Things are recovering.
Our guests have gone.
They were perfectly nice young people, really, although I didn’t see much of them this morning, because I took Oliver to work whilst they were having breakfast. Then they went off on a dog-emptying expedition with Mark whilst I stripped their room ready for Lucy coming back in a couple of days. I explained to them before we went to bed that we weren’t early risers, and they said cheerfully that whilst they liked to get up at seven, they wouldn’t mind reading in bed until half past eight. Obviously this brought an ironic smile to my lips, because clearly they lack a taxi driver’s perception of early rising.
In any case, in the end the night air must have been truly soporific, because to their surprised discomfort they didn’t emerge until ten, so I forgave them. Perhaps it is something in the house atmosphere, a sort of inverse poltergeist that makes everything dreamy and peaceable and unmoving in the mornings, especially me.
Oliver had been out doing Young Person things until one in the morning, and he was not terribly inclined to get up early either, but he had to go to work, so it could not be avoided. There was some groaning and yawning, and he looked at his breakfast with distaste.
Once they had all cleared off I finished the tidying up and belted off upstairs finally to address my much-neglected assignment.
It was a huge happiness, I can tell you. It was like sinking into a much longed-for sleep, dreamlike and contented. I had got the body of it written during frantic moments on the taxi rank, and so much of it was polishing and rearranging, contemplating and investigating. The creative part of the assignment is a shocking story but I have liked writing it very much. The critical analysis is basically a long-winded explanation of what I have done and how and why I have done it. It is heavily based on other people’s research papers, all of which had been carefully chosen by me to reflect my preconceived ideas, there is no happiness like reading opinions with which you wholeheartedly agree, which is, on the whole, why I find The Guardian so very irritating.

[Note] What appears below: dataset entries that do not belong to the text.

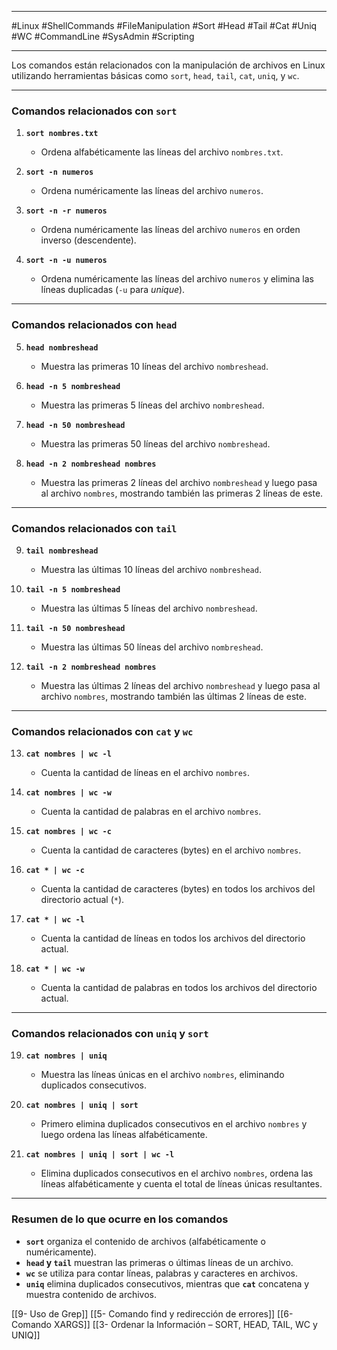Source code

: 
---

#Linux #ShellCommands #FileManipulation #Sort #Head #Tail #Cat #Uniq #WC #CommandLine #SysAdmin #Scripting

---
Los comandos están relacionados con la manipulación de archivos en Linux utilizando herramientas básicas como `sort`, `head`, `tail`, `cat`, `uniq`, y `wc`.

---

### **Comandos relacionados con `sort`**

1. **`sort nombres.txt`**
    
    - Ordena alfabéticamente las líneas del archivo `nombres.txt`.
2. **`sort -n numeros`**
    
    - Ordena numéricamente las líneas del archivo `numeros`.
3. **`sort -n -r numeros`**
    
    - Ordena numéricamente las líneas del archivo `numeros` en orden inverso (descendente).
4. **`sort -n -u numeros`**
    
    - Ordena numéricamente las líneas del archivo `numeros` y elimina las líneas duplicadas (`-u` para _unique_).

---

### **Comandos relacionados con `head`**

5. **`head nombreshead`**
    
    - Muestra las primeras 10 líneas del archivo `nombreshead`.
6. **`head -n 5 nombreshead`**
    
    - Muestra las primeras 5 líneas del archivo `nombreshead`.
7. **`head -n 50 nombreshead`**
    
    - Muestra las primeras 50 líneas del archivo `nombreshead`.
8. **`head -n 2 nombreshead nombres`**
    
    - Muestra las primeras 2 líneas del archivo `nombreshead` y luego pasa al archivo `nombres`, mostrando también las primeras 2 líneas de este.

---

### **Comandos relacionados con `tail`**

9. **`tail nombreshead`**
    
    - Muestra las últimas 10 líneas del archivo `nombreshead`.
10. **`tail -n 5 nombreshead`**
    
    - Muestra las últimas 5 líneas del archivo `nombreshead`.
11. **`tail -n 50 nombreshead`**
    
    - Muestra las últimas 50 líneas del archivo `nombreshead`.
12. **`tail -n 2 nombreshead nombres`**
    
    - Muestra las últimas 2 líneas del archivo `nombreshead` y luego pasa al archivo `nombres`, mostrando también las últimas 2 líneas de este.

---

### **Comandos relacionados con `cat` y `wc`**

13. **`cat nombres | wc -l`**
    
    - Cuenta la cantidad de líneas en el archivo `nombres`.
14. **`cat nombres | wc -w`**
    
    - Cuenta la cantidad de palabras en el archivo `nombres`.
15. **`cat nombres | wc -c`**
    
    - Cuenta la cantidad de caracteres (bytes) en el archivo `nombres`.
16. **`cat * | wc -c`**
    
    - Cuenta la cantidad de caracteres (bytes) en todos los archivos del directorio actual (`*`).
17. **`cat * | wc -l`**
    
    - Cuenta la cantidad de líneas en todos los archivos del directorio actual.
18. **`cat * | wc -w`**
    
    - Cuenta la cantidad de palabras en todos los archivos del directorio actual.

---

### **Comandos relacionados con `uniq` y `sort`**

19. **`cat nombres | uniq`**
    
    - Muestra las líneas únicas en el archivo `nombres`, eliminando duplicados consecutivos.
20. **`cat nombres | uniq | sort`**
    
    - Primero elimina duplicados consecutivos en el archivo `nombres` y luego ordena las líneas alfabéticamente.
21. **`cat nombres | uniq | sort | wc -l`**
    
    - Elimina duplicados consecutivos en el archivo `nombres`, ordena las líneas alfabéticamente y cuenta el total de líneas únicas resultantes.

---

### **Resumen de lo que ocurre en los comandos**

- **`sort`** organiza el contenido de archivos (alfabéticamente o numéricamente).
- **`head` y `tail`** muestran las primeras o últimas líneas de un archivo.
- **`wc`** se utiliza para contar líneas, palabras y caracteres en archivos.
- **`uniq`** elimina duplicados consecutivos, mientras que **`cat`** concatena y muestra contenido de archivos.

[[9- Uso de Grep]]
[[5- Comando find y redirección de errores]]
[[6- Comando XARGS]]
[[3- Ordenar la Información – SORT, HEAD, TAIL, WC y UNIQ]]
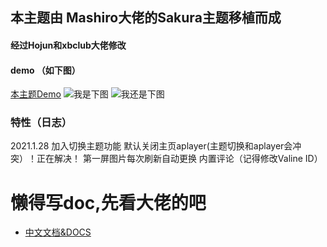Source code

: ## 本主题由 Mashiro大佬的Sakura主题移植而成
#### 经过Hojun和xbclub大佬修改
#### demo （如下图）
[本主题Demo](https://mouup.top)
![我是下图](https://cdn.jsdelivr.net/gh/imouup/pic/pic/第一屏.PNG)
![我还是下图](https://cdn.jsdelivr.net/gh/imouup/pic/pic/首页文章栏.PNG)
### 特性（日志）
2021.1.28
加入切换主题功能
默认关闭主页aplayer(主题切换和aplayer会冲突）！正在解决！
第一屏图片每次刷新自动更换
内置评论（记得修改Valine ID）

# 懒得写doc,先看大佬的吧
- [中文文档&DOCS](https://docs.hojun.cn/sakura/docs/#/home)

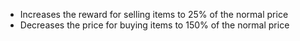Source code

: - Increases the reward for selling items to 25% of the normal price
- Decreases the price for buying items to 150% of the normal price
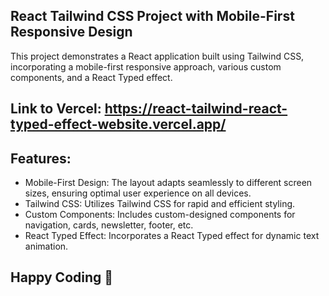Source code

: ## React Tailwind CSS Project with Mobile-First Responsive Design

This project demonstrates a React application built using Tailwind CSS, incorporating a mobile-first responsive approach, various custom components, and a React Typed effect.

## Link to Vercel: https://react-tailwind-react-typed-effect-website.vercel.app/

## Features:
- Mobile-First Design: The layout adapts seamlessly to different screen sizes, ensuring optimal user experience on all devices.
- Tailwind CSS: Utilizes Tailwind CSS for rapid and efficient styling.
- Custom Components: Includes custom-designed components for navigation, cards, newsletter, footer, etc.
- React Typed Effect: Incorporates a React Typed effect for dynamic text animation.

## Happy Coding 🚀
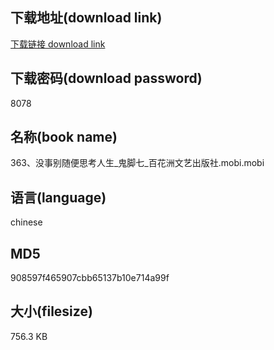 ## 下载地址(download link)
[下载链接 download link](https://voluble-croquembouche-d321dc.netlify.app/?s=363%E3%80%81%E6%B2%A1%E4%BA%8B%E5%88%AB%E9%9A%8F%E4%BE%BF%E6%80%9D%E8%80%83%E4%BA%BA%E7%94%9F_%E9%AC%BC%E8%84%9A%E4%B8%83_%E7%99%BE%E8%8A%B1%E6%B4%B2%E6%96%87%E8%89%BA%E5%87%BA%E7%89%88%E7%A4%BE.mobi)

## 下载密码(download password)
8078

## 名称(book name)
363、没事别随便思考人生_鬼脚七_百花洲文艺出版社.mobi.mobi

## 语言(language)
chinese

## MD5
908597f465907cbb65137b10e714a99f

## 大小(filesize)
756.3 KB
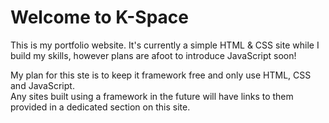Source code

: # Welcome to K-Space

This is my portfolio website. It's currently a simple HTML & CSS site while I build my skills, however plans are afoot to introduce JavaScript soon!

My plan for this ste is to keep it framework free and only use HTML, CSS and JavaScript.
<br>
Any sites built using a framework in the future will have links to them provided in a dedicated section on this site.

Anyway, it has made me very happy. I have still got a lot to do, but I spent the whole afternoon deeply immersed in it, and emerged feeling mildly confused and a little disorientated with the world.
I have also had a reconciliation with Mark. I have explained to him that I do not wish to socialise with anybody’s friends and relatives, not even my own, in the last days before an assignment is due to be handed in, not unless I am saying smugly how very easy it was and how it was completed ages ago. He has agreed that perhaps it was not the wisest idea he has ever had, with which I agreed, it was worse than the time he left the divorce solar panel lying about on the garden path and I fell over it in the dark and ruined my favourite boots.
He was very penitent and even hung some of the washing up and made the sandwiches for this evening’s picnic, and so I have mostly forgiven him, although it is conditional upon my actually completing the assignment in the rest of the time I have left, and then getting a decent grade. If I do not then at least I can conveniently blame him and absolve myself for the responsibility of having written rubbish.
Also, tonight at work a customer very kindly handed me a bottle of Southern Comfort, as a present for Good and Faithful service. I am sorry to say that I did not merit this in the least, being faithless, indifferent, and only in pursuit of the cash.
Worse, I explained that I had recently chucked his mate out and told him never to darken my taxi again as a penalty for being an irritating idiot. To my surprise he agreed wholeheartedly that his mate was an irritating idiot, and that it was about time somebody mentioned it, and that I had therefore doubly merited the Southern Comfort.
It is not Sancerre, but I shall enjoy drinking it anyway, and I have had my faith in human nature restored.
I think this is a jolly good way to end the old year.